According to the Indiana DNR, mourning dove have occurred in Indiana for quite some time. Since dove both need and prefer a location that provides trees for roosting and fields for feeding, they avoided the dense forests and open plains of unsettled Indiana. As more timber was cleared and more edge habitat was created, the dove population there began to increase.
By late summer, dove begin to flock together in preparation for their migration out of Indiana. The dove migration in the northern portion of the state is much more recognizable than in the south. Many of the states southern dove move a bit farther south in cold weather while Indiana's northern dove may merely move to the southern part of the state to winter. Snow and ice cover on food sources is the determining factor here.
Dove Populations Are Up
Dove populations have been studied on a national basis since 1953 by count surveys. Information gathered this year by call count routes in the Hoosier State had a high spring breeding population of doves that added to the estimated 475-million dove nationwide.
Indiana has a liberal limit on hunted dove. This is primarily because the Hoosier State is ranked in the top 10 for dove population of all states in the Eastern Dove Management Area. You are allowed to take 15 birds per day with no more than 30 in possession. Legal shooting hours are one-half hour before sunrise to sunset.
Check the Indiana DNR for current regulations.
Where To Find Them
Hunter's have literally dozens of places throughout Indiana in which to find quality dove hunting. Greene County has the 3,200-acre Hillenbrand Fish & Wildlife Area near Linton.

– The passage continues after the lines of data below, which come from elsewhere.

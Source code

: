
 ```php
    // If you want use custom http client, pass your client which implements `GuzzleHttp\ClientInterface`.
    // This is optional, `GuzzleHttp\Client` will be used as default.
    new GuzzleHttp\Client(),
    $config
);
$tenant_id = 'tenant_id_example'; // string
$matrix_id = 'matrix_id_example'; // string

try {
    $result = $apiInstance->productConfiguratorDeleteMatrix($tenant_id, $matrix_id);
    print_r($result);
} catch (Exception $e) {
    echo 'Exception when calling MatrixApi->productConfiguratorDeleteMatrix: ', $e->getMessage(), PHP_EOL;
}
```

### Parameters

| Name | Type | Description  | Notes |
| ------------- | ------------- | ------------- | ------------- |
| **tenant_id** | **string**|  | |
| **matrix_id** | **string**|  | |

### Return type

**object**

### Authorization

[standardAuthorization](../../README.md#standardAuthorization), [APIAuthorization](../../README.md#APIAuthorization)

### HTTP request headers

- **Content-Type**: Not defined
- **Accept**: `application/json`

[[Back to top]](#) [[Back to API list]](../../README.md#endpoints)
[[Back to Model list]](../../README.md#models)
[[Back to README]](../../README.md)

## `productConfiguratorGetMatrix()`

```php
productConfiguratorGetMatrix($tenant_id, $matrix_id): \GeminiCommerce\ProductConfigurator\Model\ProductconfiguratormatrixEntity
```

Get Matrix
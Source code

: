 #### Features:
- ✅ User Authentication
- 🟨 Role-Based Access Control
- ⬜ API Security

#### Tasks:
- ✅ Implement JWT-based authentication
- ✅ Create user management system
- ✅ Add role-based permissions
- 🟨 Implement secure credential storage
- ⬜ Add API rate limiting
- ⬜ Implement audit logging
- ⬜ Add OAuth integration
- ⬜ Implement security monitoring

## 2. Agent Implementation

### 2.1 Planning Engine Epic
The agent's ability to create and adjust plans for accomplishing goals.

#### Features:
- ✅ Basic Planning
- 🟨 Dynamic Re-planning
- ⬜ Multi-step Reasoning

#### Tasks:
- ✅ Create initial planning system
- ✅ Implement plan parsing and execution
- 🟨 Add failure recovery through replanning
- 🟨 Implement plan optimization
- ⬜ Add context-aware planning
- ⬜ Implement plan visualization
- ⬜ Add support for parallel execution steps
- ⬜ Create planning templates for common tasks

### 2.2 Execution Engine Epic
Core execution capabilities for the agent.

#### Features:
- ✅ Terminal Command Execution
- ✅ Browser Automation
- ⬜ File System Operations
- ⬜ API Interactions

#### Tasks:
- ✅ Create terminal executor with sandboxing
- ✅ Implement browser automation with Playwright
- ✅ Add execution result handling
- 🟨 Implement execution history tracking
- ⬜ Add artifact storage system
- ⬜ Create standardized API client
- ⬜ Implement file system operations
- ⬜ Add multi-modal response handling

Just outside Corydon is 26,000 acres of Harrison/Crawford State Forest. Brown County has the huge Hoosier State Forest with over 192,000 acres that holds thousands of dove.
Another good dove hunting spot is the Brush Creek Fish & Wildlife Area near Bulterville. This area has over 1,900 acres with lots of great dove food and water sources. I also can recommend the Glendale Fish & Wildlife Area. This one is located in Daviess County and is over 8,000 acres. Maps of all of these and many more public-access dove hunting areas are available on the Indiana DNR website; www.state.in.us/dnr.